Ist Leni Riefenstahl auferstanden? Zumindest für einige Augenblicke in Würzburg, wenn junge Körper voller Energie strahlen. Helle Haut auf dunkler Bühne, sportliche Eleganz statt erotischer Ekstase, sich spiegelnd in einer Unterwasserwelt im Bühnenhintergrund. Doch die Musik macht klar, wo wir uns befinden: nicht bei der Olympiade, sondern in einem träumerischen Schwebezustand, der bei Richard Wagner für den Venusberg steht, für ein mittelalterliches Edelbordell. Eine Venus ganz in Lila mit großem Umhang wie eine Fledermaus, umringt von Wesen, die sich wie Seehunde oder Schlangen im Takt der Herrin bewegen, eingehüllt in grausilbriger Reptilienhaut.
Theaterchef Hermann Schneider übersetzt Wagners „Tannhäuser und der Sängerkrieg auf Wartburg“ in unsere Zeit, ohne den Operntext zu vergewaltigen. Schneider zeichnet einen unauffälligen, willensschwachen Tannhäuser, der aus der Venusfalle nicht wirklich rauskommt, immer wieder rückfällig wird in seinem Reden und Streben (wie ein Alkoholiker oder Drogensüchtiger). Zwar rebelliert er kniend und ohne Hose gegen die Venus: „Bei dir kann ich nur Sklave werden, nach Freiheit doch verlangt es mich“, trotzdem verteidigt er dann beim Sängerwettstreit den Venusberg als höchste Form der Liebe.
Tannhäuser zieht es in die Zauberwelt der Venus, obwohl seine ritterlichen Freunde ihn wieder aufnehmen, obwohl Elisabeth sein Leben rettet und für ihn betet, obwohl er eine Pilgerfahrt nach Rom hinter sich hat und alles bereut. Trotz allem findet er den Weg zur christlichen Askese nicht, die Venushörigkeitskrankheit hat ihn im Griff.
Wie übersetzt Regisseur Schneider die Tannhäuser-Sage in die Gegenwart? Die Ritter sind bei ihm Hochgebirgsbergsteiger, die sich auf der abschüssigen Bühne mit einem Seil nach unten hangeln: Bergsteiger in langen Mänteln, im Expeditionsstil der 1920er Jahre, mit Schneebrillen und weißen Mützen. Das Thüringer Tal bleibt so dunkel beleuchtet wie das Sündenparadies der Venus. Ein frühlingshaftes Kontrastprogramm fehlt. Der Sängerkrieg auf Wartburg findet in einer modernen Halle statt, mit chromblitzender Zuschauertribüne, die aus dem Untergrund hochsteigt. Im dritten Akt dominiert wieder die schräge Bühne, die Inszenierung wird blaß, das Regiepulver ist verschossen.

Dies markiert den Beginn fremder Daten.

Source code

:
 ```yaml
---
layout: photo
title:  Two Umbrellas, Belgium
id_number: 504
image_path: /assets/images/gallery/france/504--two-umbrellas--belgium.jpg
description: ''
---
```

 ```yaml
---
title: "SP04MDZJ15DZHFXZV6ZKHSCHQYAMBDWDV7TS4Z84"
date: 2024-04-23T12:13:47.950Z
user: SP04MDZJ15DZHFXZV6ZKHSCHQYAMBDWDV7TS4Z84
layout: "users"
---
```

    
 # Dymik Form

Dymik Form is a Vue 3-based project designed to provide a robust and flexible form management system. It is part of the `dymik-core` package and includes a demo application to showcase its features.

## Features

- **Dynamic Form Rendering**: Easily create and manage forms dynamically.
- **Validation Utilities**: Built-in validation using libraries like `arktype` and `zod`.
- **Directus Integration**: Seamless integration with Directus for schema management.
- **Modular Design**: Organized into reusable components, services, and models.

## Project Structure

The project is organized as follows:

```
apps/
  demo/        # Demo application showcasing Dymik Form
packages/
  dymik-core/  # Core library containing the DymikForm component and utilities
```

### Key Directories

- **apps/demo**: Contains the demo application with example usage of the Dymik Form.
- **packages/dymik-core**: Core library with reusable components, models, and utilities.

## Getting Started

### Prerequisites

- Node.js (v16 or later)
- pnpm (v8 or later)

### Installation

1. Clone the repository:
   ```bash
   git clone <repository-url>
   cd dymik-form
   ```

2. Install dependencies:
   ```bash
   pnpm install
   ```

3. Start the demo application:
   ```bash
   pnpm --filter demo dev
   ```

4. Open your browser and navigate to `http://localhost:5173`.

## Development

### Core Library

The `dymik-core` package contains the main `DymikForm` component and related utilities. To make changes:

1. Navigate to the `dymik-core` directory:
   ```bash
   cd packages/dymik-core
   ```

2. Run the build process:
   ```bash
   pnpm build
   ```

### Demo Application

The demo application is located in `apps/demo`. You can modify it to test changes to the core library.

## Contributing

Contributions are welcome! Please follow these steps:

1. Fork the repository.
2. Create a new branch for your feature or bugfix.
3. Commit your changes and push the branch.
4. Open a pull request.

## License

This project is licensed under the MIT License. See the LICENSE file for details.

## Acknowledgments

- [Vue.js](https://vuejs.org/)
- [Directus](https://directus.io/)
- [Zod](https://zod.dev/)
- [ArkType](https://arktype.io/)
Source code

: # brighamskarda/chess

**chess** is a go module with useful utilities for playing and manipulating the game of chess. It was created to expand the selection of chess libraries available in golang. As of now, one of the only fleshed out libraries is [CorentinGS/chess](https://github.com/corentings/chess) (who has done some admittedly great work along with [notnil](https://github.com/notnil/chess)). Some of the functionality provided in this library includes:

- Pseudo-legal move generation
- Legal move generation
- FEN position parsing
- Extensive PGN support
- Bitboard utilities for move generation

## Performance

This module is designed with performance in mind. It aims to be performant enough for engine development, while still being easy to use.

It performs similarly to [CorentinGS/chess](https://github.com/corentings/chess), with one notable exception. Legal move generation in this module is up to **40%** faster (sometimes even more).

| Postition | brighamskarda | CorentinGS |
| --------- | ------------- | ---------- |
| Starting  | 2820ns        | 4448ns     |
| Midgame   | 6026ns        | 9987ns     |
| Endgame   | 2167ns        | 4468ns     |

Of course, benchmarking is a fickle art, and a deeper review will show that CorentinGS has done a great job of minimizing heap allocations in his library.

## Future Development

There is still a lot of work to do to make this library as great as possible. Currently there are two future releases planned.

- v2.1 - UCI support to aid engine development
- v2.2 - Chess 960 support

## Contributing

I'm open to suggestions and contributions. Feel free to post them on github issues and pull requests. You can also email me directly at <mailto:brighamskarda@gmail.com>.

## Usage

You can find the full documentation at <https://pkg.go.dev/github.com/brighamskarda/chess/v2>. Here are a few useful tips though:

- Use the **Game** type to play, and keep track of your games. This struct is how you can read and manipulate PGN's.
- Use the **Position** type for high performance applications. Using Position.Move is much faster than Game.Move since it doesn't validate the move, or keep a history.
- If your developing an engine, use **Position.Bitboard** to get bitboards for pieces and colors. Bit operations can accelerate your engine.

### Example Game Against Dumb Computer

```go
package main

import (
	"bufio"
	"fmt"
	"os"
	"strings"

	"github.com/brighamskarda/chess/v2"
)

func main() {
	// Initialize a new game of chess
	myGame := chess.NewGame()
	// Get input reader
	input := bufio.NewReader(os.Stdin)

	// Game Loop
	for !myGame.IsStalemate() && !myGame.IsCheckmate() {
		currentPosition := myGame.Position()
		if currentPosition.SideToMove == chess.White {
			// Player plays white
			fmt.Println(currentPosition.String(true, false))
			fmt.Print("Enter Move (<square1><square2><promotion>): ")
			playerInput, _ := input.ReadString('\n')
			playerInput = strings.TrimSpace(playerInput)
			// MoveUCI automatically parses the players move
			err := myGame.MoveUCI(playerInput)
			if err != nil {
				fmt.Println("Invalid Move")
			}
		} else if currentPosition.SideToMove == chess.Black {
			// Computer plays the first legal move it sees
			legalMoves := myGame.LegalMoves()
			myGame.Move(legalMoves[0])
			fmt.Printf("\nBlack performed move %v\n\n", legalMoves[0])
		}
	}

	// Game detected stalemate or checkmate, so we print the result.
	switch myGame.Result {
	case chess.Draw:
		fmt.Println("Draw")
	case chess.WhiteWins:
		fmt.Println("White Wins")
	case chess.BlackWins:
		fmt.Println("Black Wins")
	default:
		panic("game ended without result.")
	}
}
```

Dabei gäbe es interessante Alternativen. Die Deutsche Oper Berlin zeigt Elisabeth in einem Lazarett, wie sie kranke Pilger pflegt. Nachteil der Berliner Interpretation: Venus und Elisabeth verschmelzen zu einer Person, als ob es keinen kleinen Unterschied gäbe zwischen platonischer Liebe und Bordellbetrieb.
Für Gegner der modernen Aufführungspraxis bleibt der Trost der Musik: Augen zu, Ohren auf. Das Orchester unter Jonathan Seers erzeugt traumhafte Klänge, pathetische Aufschwünge gleiten zurück mit sanfter Energie. Ein berührender Pilgerchor verwechselte selten Laustärke mit Wohlklang.
Und die Stimmen erst: Elastischer Belcanto durchströmt das Theater. Besonders Anja Eichhorn als Elisabeth überzeugt mit ihrem warmen und innigen Sopran. Unter den vielen Gastsängern überraschte besonders Heiko Trinsinger als Wolfram von Eschenbach. Sein kräftige Baritonstimme trauert voller Zärtlichkeit beim Tod von Elisabeth. Fazit: Würzburgs Tannhäuser ist eine gute Vorbereitung auf Bayreuth.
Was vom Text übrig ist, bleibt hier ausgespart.